Of this already strange, bizarre world, the persona that best fits into the OCTOBERFEAST menu is inarguably the Undertaker. The Undertaker, as a serious athlete, is a supernatural being who defies that with which he is most fascinated: death. When Undertaker debuted he was accompanied by the also cleverly-named Paul Bearer, a pale slob who carried around an urn which contained the wrestler’s power! Rounding out the Undertaker’s macabre personality are his signature finishing moves, the choke slam and tombstone piledriver.

Even if the Undertaker wasn’t a kinky ghoul, his trademark matches more than qualify him for an unpaid internship position at the OCTOBERFEAST. The Casket Match sees two combatants squaring off until one manages to seal the other within a coffin. There’s the  Buried Alive Match, in which the Undertaker beats ass and then  uses the  training from his first career as he buries you alive (how morbid!).

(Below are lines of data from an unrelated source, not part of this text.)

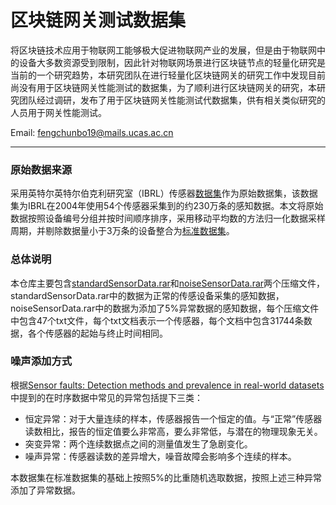 # 区块链网关测试数据集
将区块链技术应用于物联网工能够极大促进物联网产业的发展，但是由于物联网中的设备大多数资源受到限制，因此针对物联网场景进行区块链节点的轻量化研究是当前的一个研究趋势，本研究团队在进行轻量化区块链网关的研究工作中发现目前尚没有用于区块链网关性能测试的数据集，为了顺利进行区块链网关的研究，本研究团队经过调研，发布了用于区块链网关性能测试代数据集，供有相关类似研究的人员用于网关性能测试。

Email: fengchunbo19@mails.ucas.ac.cn

----------------
### 原始数据来源
采用英特尔英特尔伯克利研究室（IBRL）传感器[数据集](http://db.csail.mit.edu/labdata/labdata.html)作为原始数据集，该数据集为IBRL在2004年使用54个传感器采集到的约230万条的感知数据。本文将原始数据按照设备编号分组并按时间顺序排序，采用移动平均数的方法归一化数据采样周期，并剔除数据量小于3万条的设备整合为[标准数据集](https://github.com/Trible863/GatewayTestDataset/blob/main/standardSensorData.rar)。

### 总体说明
本仓库主要包含[standardSensorData.rar](https://github.com/Trible863/GatewayTestDataset/blob/main/standardSensorData.rar)和[noiseSensorData.rar](https://github.com/Trible863/GatewayTestDataset/blob/main/standardSensorData.rar)两个压缩文件，standardSensorData.rar中的数据为正常的传感设备采集的感知数据，noiseSensorData.rar中的数据为添加了5%异常数据的感知数据，每个压缩文件中包含47个txt文件，每个txt文档表示一个传感器，每个文档中包含31744条数据，各个传感器的起始与终止时间相同。

### 噪声添加方式
根据[Sensor faults: Detection methods and prevalence in real-world datasets](https://dl.acm.org/doi/abs/10.1145/1754414.1754419)中提到的在时序数据中常见的异常包括提下三类：
* 恒定异常：对于大量连续的样本，传感器报告一个恒定的值。与“正常”传感器读数相比，报告的恒定值要么非常高，要么非常低，与潜在的物理现象无关。
* 突变异常：两个连续数据点之间的测量值发生了急剧变化。
* 噪声异常：传感器读数的差异增大，噪音故障会影响多个连续的样本。

本数据集在标准数据集的基础上按照5%的比重随机选取数据，按照上述三种异常添加了异常数据。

And last but not least is the Hell in a Cell Match — the wrestlers fight within a modified steel cage and act in such a manner as to give the impressionable youth plenty of bad ideas.

The idea of an actual servant of the Devil receiving state sanction to compete in athletic league is ludicrous — that’s why it fits into OCTOBERFEAST. I haven’t watched pro-wrestling in years, but I hope the Undertaker is still busy burying opponents and conjuring evil spectres.